YOUR TASK
Without including the pictures, copy out every line below.

SOURCE DATA

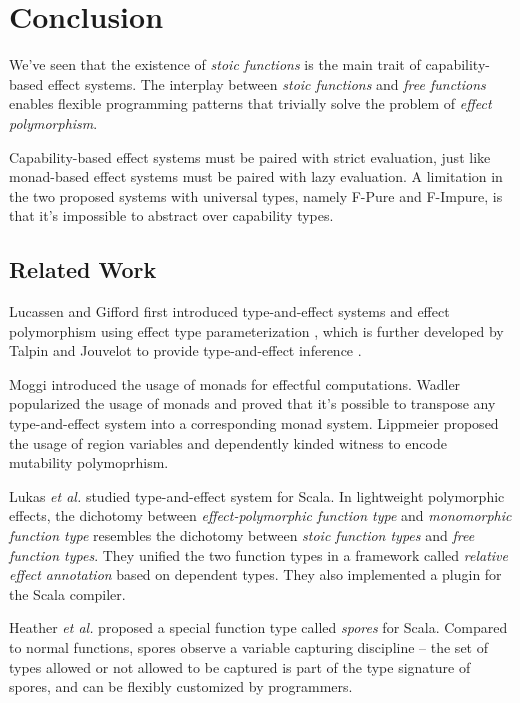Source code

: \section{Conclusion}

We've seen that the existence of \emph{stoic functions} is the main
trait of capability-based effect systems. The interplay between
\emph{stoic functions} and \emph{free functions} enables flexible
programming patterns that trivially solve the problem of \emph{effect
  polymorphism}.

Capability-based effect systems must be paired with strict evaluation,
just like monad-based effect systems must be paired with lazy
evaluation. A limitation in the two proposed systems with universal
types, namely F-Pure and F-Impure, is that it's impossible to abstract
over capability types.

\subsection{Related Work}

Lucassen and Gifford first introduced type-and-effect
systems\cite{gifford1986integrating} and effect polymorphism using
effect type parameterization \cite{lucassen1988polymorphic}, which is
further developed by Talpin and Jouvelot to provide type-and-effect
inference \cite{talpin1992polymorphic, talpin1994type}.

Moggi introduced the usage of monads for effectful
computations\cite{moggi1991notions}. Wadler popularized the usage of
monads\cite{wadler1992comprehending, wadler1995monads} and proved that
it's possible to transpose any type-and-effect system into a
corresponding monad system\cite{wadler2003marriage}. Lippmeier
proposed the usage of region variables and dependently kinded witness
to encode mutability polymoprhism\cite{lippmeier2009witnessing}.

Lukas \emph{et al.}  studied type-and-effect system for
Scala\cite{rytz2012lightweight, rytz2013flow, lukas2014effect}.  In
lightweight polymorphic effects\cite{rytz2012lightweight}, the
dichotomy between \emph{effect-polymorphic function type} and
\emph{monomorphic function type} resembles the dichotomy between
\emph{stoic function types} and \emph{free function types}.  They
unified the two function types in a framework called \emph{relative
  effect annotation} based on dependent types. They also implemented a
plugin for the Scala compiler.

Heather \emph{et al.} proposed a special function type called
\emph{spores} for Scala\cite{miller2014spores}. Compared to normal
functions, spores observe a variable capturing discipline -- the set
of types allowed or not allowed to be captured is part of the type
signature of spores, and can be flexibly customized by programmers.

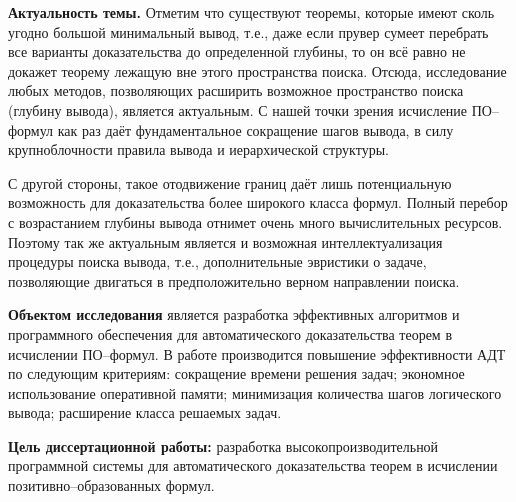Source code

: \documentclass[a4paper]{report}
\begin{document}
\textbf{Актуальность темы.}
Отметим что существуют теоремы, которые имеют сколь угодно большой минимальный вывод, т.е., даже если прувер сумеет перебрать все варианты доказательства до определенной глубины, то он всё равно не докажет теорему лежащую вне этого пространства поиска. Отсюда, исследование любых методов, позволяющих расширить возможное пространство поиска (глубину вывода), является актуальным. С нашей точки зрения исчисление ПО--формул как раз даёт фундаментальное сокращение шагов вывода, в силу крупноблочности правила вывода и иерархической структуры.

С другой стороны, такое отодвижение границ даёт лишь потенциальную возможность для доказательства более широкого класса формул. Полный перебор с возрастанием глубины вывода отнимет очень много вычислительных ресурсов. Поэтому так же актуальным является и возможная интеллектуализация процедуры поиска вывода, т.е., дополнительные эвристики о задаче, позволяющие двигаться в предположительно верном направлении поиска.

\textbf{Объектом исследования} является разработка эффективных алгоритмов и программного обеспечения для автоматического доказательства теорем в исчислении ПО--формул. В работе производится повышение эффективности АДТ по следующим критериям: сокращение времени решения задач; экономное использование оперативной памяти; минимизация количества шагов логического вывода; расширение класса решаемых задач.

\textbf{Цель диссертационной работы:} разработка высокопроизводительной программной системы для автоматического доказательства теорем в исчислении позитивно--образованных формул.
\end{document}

REPLY TO THE EXERCISE
Source code

: \section{Conclusion}

We've seen that the existence of \emph{stoic functions} is the main
trait of capability-based effect systems. The interplay between
\emph{stoic functions} and \emph{free functions} enables flexible
programming patterns that trivially solve the problem of \emph{effect
  polymorphism}.

Capability-based effect systems must be paired with strict evaluation,
just like monad-based effect systems must be paired with lazy
evaluation. A limitation in the two proposed systems with universal
types, namely F-Pure and F-Impure, is that it's impossible to abstract
over capability types.

\subsection{Related Work}

Lucassen and Gifford first introduced type-and-effect
systems\cite{gifford1986integrating} and effect polymorphism using
effect type parameterization \cite{lucassen1988polymorphic}, which is
further developed by Talpin and Jouvelot to provide type-and-effect
inference \cite{talpin1992polymorphic, talpin1994type}.

Moggi introduced the usage of monads for effectful
computations\cite{moggi1991notions}. Wadler popularized the usage of
monads\cite{wadler1992comprehending, wadler1995monads} and proved that
it's possible to transpose any type-and-effect system into a
corresponding monad system\cite{wadler2003marriage}. Lippmeier
proposed the usage of region variables and dependently kinded witness
to encode mutability polymoprhism\cite{lippmeier2009witnessing}.

Lukas \emph{et al.}  studied type-and-effect system for
Scala\cite{rytz2012lightweight, rytz2013flow, lukas2014effect}.  In
lightweight polymorphic effects\cite{rytz2012lightweight}, the
dichotomy between \emph{effect-polymorphic function type} and
\emph{monomorphic function type} resembles the dichotomy between
\emph{stoic function types} and \emph{free function types}.  They
unified the two function types in a framework called \emph{relative
  effect annotation} based on dependent types. They also implemented a
plugin for the Scala compiler.

Heather \emph{et al.} proposed a special function type called
\emph{spores} for Scala\cite{miller2014spores}. Compared to normal
functions, spores observe a variable capturing discipline -- the set
of types allowed or not allowed to be captured is part of the type
signature of spores, and can be flexibly customized by programmers.

Source code

: \documentclass[a4paper]{report}
\begin{document}
\textbf{Актуальность темы.}
Отметим что существуют теоремы, которые имеют сколь угодно большой минимальный вывод, т.е., даже если прувер сумеет перебрать все варианты доказательства до определенной глубины, то он всё равно не докажет теорему лежащую вне этого пространства поиска. Отсюда, исследование любых методов, позволяющих расширить возможное пространство поиска (глубину вывода), является актуальным. С нашей точки зрения исчисление ПО--формул как раз даёт фундаментальное сокращение шагов вывода, в силу крупноблочности правила вывода и иерархической структуры.

С другой стороны, такое отодвижение границ даёт лишь потенциальную возможность для доказательства более широкого класса формул. Полный перебор с возрастанием глубины вывода отнимет очень много вычислительных ресурсов. Поэтому так же актуальным является и возможная интеллектуализация процедуры поиска вывода, т.е., дополнительные эвристики о задаче, позволяющие двигаться в предположительно верном направлении поиска.

\textbf{Объектом исследования} является разработка эффективных алгоритмов и программного обеспечения для автоматического доказательства теорем в исчислении ПО--формул. В работе производится повышение эффективности АДТ по следующим критериям: сокращение времени решения задач; экономное использование оперативной памяти; минимизация количества шагов логического вывода; расширение класса решаемых задач.

\textbf{Цель диссертационной работы:} разработка высокопроизводительной программной системы для автоматического доказательства теорем в исчислении позитивно--образованных формул.
\end{document}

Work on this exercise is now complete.